» **Assigned task**
Your answer must consist of exactly the lines below, starting with the line with "주문이 실패해야 한다.**" and going on through the line with "할 수 있기 때문에**", and nothing else.

» **Dataset entries**
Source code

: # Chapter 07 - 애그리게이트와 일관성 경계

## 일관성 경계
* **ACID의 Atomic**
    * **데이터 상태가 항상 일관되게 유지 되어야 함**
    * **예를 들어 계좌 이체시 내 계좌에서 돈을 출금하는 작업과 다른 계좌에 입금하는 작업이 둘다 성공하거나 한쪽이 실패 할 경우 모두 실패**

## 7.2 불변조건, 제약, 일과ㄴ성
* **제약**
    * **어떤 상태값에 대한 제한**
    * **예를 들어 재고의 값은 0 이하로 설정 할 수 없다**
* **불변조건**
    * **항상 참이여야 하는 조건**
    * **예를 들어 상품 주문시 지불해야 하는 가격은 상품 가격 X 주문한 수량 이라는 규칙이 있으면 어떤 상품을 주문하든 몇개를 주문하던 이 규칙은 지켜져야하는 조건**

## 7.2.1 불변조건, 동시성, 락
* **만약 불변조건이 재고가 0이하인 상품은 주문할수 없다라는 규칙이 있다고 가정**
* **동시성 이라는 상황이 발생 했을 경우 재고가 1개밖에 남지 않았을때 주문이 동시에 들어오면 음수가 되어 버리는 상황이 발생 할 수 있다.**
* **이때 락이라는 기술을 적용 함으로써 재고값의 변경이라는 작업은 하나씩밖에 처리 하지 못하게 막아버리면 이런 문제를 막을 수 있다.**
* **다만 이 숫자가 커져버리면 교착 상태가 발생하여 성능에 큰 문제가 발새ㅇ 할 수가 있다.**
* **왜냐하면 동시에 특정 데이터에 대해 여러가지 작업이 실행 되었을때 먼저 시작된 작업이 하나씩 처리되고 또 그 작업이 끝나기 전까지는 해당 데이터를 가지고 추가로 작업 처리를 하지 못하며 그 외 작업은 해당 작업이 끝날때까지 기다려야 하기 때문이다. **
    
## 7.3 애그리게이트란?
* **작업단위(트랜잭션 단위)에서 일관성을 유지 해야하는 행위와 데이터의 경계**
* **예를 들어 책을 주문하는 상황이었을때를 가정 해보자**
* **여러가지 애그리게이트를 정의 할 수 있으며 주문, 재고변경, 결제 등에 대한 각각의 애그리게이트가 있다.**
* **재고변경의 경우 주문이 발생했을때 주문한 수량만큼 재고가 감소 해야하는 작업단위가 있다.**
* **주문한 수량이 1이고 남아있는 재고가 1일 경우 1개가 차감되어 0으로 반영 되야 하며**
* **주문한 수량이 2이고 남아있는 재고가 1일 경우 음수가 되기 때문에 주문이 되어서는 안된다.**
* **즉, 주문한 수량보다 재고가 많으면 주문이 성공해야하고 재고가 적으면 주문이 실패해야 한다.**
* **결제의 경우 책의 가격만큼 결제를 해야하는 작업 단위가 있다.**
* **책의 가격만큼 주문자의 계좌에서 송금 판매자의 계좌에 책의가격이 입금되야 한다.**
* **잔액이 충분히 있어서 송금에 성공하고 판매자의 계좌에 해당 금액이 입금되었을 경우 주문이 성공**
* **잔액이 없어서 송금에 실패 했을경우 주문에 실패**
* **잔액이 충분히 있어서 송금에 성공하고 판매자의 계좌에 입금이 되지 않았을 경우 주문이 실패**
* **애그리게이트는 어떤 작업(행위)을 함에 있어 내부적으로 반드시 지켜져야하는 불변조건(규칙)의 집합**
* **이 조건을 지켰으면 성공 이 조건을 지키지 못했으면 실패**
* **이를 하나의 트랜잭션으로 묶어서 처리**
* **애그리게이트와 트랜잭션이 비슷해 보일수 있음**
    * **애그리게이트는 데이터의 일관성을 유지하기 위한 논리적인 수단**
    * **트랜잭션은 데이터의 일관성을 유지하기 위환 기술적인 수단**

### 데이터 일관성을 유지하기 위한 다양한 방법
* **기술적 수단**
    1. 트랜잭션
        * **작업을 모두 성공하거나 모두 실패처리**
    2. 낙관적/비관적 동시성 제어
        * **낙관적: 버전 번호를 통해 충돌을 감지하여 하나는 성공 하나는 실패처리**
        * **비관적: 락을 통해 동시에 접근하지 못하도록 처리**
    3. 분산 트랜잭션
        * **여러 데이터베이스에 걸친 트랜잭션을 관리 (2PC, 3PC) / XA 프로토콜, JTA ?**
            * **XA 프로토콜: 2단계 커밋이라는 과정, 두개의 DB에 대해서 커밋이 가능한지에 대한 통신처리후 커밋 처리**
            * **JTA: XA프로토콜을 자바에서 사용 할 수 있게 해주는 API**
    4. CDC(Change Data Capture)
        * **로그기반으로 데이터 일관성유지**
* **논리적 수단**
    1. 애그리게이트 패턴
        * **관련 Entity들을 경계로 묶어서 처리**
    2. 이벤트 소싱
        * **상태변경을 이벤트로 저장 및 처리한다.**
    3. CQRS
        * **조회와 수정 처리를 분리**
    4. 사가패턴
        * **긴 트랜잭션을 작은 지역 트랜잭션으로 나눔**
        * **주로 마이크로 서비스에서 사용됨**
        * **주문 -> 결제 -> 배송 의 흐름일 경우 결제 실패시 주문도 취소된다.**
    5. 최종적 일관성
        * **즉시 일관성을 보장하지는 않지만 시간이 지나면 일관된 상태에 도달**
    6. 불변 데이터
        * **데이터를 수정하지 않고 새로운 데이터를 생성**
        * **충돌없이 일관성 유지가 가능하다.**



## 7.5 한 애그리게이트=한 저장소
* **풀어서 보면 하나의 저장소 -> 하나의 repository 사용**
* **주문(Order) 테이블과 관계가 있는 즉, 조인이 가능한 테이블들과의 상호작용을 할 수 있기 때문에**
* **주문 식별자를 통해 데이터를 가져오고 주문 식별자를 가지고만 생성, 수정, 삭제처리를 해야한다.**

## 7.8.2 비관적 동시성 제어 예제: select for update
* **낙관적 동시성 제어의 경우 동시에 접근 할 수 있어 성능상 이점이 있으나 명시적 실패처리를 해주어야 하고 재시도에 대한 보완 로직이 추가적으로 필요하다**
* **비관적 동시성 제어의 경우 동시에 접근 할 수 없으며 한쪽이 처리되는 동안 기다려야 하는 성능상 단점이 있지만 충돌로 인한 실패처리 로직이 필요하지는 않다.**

» **Output**
* **즉, 주문한 수량보다 재고가 많으면 주문이 성공해야하고 재고가 적으면 주문이 실패해야 한다.**
* **결제의 경우 책의 가격만큼 결제를 해야하는 작업 단위가 있다.**
* **책의 가격만큼 주문자의 계좌에서 송금 판매자의 계좌에 책의가격이 입금되야 한다.**
* **잔액이 충분히 있어서 송금에 성공하고 판매자의 계좌에 해당 금액이 입금되었을 경우 주문이 성공**
* **잔액이 없어서 송금에 실패 했을경우 주문에 실패**
* **잔액이 충분히 있어서 송금에 성공하고 판매자의 계좌에 입금이 되지 않았을 경우 주문이 실패**
* **애그리게이트는 어떤 작업(행위)을 함에 있어 내부적으로 반드시 지켜져야하는 불변조건(규칙)의 집합**
* **이 조건을 지켰으면 성공 이 조건을 지키지 못했으면 실패**
* **이를 하나의 트랜잭션으로 묶어서 처리**
* **애그리게이트와 트랜잭션이 비슷해 보일수 있음**
    * **애그리게이트는 데이터의 일관성을 유지하기 위한 논리적인 수단**
    * **트랜잭션은 데이터의 일관성을 유지하기 위환 기술적인 수단**

### 데이터 일관성을 유지하기 위한 다양한 방법
* **기술적 수단**
    1. 트랜잭션
        * **작업을 모두 성공하거나 모두 실패처리**
    2. 낙관적/비관적 동시성 제어
        * **낙관적: 버전 번호를 통해 충돌을 감지하여 하나는 성공 하나는 실패처리**
        * **비관적: 락을 통해 동시에 접근하지 못하도록 처리**
    3. 분산 트랜잭션
        * **여러 데이터베이스에 걸친 트랜잭션을 관리 (2PC, 3PC) / XA 프로토콜, JTA ?**
            * **XA 프로토콜: 2단계 커밋이라는 과정, 두개의 DB에 대해서 커밋이 가능한지에 대한 통신처리후 커밋 처리**
            * **JTA: XA프로토콜을 자바에서 사용 할 수 있게 해주는 API**
    4. CDC(Change Data Capture)
        * **로그기반으로 데이터 일관성유지**
* **논리적 수단**
    1. 애그리게이트 패턴
        * **관련 Entity들을 경계로 묶어서 처리**
    2. 이벤트 소싱
        * **상태변경을 이벤트로 저장 및 처리한다.**
    3. CQRS
        * **조회와 수정 처리를 분리**
    4. 사가패턴
        * **긴 트랜잭션을 작은 지역 트랜잭션으로 나눔**
        * **주로 마이크로 서비스에서 사용됨**
        * **주문 -> 결제 -> 배송 의 흐름일 경우 결제 실패시 주문도 취소된다.**
    5. 최종적 일관성
        * **즉시 일관성을 보장하지는 않지만 시간이 지나면 일관된 상태에 도달**
    6. 불변 데이터
        * **데이터를 수정하지 않고 새로운 데이터를 생성**
        * **충돌없이 일관성 유지가 가능하다.**



## 7.5 한 애그리게이트=한 저장소
* **풀어서 보면 하나의 저장소 -> 하나의 repository 사용**
* **주문(Order) 테이블과 관계가 있는 즉, 조인이 가능한 테이블들과의 상호작용을 할 수 있기 때문에**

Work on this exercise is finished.